• **Task instructions**:
Give the total of lines holding the word "repository" in the records below, and nothing else.

• **Given data**:
****************************************
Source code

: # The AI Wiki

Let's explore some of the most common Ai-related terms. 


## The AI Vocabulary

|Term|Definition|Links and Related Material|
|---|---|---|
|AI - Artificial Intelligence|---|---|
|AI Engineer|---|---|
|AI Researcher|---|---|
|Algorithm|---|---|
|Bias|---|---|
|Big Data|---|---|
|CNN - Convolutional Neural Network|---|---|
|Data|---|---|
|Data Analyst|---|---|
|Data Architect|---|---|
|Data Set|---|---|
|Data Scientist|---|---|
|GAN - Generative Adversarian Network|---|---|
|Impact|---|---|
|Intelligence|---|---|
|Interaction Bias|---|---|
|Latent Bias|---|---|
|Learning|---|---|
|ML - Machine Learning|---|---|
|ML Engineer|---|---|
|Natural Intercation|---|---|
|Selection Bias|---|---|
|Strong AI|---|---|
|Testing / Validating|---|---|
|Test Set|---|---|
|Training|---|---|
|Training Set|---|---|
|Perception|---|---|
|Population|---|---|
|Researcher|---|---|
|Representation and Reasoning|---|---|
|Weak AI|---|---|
****************************************
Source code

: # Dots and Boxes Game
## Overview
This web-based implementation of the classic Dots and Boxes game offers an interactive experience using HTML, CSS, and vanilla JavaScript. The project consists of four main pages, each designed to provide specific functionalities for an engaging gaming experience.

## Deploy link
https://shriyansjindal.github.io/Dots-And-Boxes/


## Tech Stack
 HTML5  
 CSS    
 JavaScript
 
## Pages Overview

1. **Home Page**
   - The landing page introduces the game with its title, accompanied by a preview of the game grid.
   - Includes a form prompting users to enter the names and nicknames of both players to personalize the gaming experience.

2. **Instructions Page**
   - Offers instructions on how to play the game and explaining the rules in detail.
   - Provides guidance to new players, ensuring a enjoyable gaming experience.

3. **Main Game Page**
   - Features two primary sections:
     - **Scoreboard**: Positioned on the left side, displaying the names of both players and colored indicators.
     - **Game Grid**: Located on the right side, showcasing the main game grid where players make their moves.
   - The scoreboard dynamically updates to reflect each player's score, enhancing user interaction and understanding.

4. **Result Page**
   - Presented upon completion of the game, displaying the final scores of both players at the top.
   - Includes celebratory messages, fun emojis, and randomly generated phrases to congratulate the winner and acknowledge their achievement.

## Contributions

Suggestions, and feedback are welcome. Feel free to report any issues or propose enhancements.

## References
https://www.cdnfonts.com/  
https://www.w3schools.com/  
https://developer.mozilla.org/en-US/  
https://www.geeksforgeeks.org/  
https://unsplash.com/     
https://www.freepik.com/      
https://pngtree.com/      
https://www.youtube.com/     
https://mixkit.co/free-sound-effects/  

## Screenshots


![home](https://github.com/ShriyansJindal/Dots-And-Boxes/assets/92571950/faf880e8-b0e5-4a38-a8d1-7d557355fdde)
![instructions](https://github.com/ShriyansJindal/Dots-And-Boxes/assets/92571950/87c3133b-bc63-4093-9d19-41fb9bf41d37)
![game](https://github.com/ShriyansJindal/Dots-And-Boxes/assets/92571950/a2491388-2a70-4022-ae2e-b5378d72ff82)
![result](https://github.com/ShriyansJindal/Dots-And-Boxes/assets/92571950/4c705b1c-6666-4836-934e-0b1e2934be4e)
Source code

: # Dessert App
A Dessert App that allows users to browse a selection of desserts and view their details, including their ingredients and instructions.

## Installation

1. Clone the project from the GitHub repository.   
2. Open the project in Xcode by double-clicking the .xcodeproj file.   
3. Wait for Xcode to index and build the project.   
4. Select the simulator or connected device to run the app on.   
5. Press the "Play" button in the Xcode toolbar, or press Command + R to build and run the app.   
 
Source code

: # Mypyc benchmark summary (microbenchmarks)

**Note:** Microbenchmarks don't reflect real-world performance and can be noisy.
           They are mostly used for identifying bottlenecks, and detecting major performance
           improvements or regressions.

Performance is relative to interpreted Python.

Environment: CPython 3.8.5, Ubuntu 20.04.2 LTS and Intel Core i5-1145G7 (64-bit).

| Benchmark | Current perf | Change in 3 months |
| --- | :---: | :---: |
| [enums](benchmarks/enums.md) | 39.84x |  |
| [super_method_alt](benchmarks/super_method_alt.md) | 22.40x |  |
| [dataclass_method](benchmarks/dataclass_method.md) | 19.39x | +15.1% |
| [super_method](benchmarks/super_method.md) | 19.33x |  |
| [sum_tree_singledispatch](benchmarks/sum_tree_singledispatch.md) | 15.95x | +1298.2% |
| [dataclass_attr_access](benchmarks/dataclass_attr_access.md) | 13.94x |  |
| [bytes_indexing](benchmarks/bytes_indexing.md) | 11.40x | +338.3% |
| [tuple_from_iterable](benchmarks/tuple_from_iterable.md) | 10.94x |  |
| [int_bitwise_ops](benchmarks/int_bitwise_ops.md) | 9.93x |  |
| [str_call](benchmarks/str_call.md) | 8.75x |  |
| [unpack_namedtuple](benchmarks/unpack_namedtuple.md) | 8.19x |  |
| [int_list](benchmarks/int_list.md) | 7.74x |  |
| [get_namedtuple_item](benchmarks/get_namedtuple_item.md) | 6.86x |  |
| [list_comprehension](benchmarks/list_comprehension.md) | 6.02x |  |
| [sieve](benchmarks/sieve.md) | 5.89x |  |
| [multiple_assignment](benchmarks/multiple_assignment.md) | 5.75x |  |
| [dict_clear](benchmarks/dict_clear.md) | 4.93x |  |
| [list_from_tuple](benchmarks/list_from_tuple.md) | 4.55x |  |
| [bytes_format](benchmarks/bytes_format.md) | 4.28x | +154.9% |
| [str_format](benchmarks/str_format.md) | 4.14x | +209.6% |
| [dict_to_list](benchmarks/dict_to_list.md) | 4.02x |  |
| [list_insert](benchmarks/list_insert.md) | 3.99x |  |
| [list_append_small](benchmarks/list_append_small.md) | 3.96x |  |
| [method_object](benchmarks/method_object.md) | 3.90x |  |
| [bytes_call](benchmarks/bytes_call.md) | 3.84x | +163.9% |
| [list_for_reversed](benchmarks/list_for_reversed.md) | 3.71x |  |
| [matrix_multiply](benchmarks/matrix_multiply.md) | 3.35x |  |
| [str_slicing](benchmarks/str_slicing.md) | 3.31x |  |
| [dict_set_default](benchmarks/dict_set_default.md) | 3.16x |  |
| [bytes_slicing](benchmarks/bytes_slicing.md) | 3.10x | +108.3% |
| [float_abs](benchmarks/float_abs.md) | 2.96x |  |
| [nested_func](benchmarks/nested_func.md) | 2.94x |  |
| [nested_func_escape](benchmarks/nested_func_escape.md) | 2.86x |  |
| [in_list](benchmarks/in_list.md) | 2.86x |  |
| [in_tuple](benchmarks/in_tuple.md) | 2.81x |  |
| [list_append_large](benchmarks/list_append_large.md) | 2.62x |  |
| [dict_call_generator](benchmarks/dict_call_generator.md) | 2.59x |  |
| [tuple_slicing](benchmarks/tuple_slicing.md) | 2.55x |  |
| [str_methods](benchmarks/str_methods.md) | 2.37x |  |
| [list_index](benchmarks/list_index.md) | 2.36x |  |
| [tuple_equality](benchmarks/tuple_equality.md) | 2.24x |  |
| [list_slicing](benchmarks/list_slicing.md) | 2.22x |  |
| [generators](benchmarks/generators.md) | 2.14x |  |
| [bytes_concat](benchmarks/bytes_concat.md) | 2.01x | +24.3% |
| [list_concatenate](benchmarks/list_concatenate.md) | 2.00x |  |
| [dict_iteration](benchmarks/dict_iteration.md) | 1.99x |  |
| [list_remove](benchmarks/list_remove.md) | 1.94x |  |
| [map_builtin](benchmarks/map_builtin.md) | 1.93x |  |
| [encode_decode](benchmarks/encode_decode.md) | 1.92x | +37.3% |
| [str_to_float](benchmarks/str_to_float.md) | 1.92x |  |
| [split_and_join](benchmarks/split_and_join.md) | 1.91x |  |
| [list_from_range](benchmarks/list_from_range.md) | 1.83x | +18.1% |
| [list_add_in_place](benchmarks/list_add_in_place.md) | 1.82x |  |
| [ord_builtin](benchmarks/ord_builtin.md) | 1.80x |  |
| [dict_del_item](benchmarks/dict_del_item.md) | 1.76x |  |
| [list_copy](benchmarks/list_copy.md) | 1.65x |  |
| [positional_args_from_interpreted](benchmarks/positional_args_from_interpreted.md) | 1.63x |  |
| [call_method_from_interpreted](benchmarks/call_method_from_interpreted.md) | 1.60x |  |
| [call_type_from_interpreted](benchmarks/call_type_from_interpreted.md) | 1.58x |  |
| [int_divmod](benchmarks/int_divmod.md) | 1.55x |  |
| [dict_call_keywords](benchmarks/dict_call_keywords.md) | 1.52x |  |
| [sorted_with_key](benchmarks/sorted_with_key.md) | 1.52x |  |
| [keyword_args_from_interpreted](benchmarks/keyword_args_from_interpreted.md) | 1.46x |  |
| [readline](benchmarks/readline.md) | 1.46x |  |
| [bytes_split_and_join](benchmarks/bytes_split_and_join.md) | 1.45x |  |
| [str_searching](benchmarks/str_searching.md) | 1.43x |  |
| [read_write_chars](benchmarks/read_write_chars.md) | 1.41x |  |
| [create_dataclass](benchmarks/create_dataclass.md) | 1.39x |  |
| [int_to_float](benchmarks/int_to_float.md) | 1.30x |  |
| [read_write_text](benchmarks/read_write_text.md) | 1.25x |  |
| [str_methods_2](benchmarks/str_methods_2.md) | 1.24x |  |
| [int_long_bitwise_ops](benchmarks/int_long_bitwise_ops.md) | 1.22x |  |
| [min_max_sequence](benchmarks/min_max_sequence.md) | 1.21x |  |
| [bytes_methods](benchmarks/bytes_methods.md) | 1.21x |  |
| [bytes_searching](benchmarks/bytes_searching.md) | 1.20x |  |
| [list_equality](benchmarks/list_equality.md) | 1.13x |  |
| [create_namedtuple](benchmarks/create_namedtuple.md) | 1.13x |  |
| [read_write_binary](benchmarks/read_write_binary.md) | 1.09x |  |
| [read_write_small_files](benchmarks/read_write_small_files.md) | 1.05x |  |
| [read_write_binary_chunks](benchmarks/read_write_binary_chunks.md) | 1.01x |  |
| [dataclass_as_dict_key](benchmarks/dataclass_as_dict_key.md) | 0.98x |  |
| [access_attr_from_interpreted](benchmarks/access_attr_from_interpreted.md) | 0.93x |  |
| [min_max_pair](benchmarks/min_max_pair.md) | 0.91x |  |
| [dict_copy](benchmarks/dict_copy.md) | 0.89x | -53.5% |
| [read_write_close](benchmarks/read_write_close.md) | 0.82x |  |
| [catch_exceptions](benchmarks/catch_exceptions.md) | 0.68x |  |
****************************************
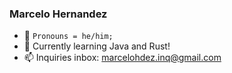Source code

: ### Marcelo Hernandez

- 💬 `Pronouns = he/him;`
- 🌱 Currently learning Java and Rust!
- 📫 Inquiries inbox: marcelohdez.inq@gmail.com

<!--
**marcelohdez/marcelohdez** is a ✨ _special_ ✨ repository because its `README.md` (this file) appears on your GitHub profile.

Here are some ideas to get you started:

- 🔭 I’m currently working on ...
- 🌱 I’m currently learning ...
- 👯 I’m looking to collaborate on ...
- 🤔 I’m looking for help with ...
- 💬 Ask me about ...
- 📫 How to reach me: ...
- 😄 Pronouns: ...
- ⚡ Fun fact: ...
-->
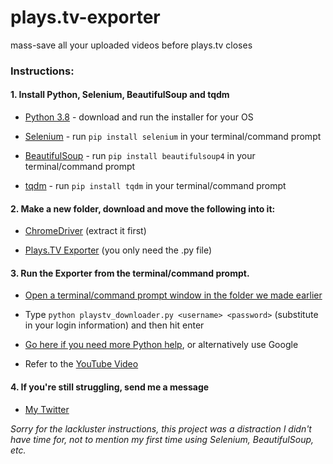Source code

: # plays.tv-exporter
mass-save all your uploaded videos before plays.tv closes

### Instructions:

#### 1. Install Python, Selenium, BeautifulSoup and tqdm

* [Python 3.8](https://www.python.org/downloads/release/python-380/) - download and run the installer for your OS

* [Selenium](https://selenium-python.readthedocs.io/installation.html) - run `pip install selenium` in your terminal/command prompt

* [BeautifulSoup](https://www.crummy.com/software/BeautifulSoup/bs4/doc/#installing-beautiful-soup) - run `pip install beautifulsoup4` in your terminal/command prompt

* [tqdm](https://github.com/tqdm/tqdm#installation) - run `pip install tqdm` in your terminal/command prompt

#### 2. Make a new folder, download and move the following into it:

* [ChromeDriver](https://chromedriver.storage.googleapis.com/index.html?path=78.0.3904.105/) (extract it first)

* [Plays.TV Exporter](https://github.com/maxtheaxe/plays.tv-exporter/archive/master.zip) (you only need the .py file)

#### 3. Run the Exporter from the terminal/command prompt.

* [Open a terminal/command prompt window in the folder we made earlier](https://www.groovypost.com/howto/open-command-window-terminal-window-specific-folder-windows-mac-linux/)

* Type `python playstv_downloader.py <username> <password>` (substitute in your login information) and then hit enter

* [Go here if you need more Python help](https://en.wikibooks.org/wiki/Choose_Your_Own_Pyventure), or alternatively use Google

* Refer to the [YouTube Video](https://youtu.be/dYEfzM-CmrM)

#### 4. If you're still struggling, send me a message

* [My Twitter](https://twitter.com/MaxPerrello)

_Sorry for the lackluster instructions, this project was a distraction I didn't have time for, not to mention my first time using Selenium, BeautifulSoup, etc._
****************************************
• **Finished exercise**:
2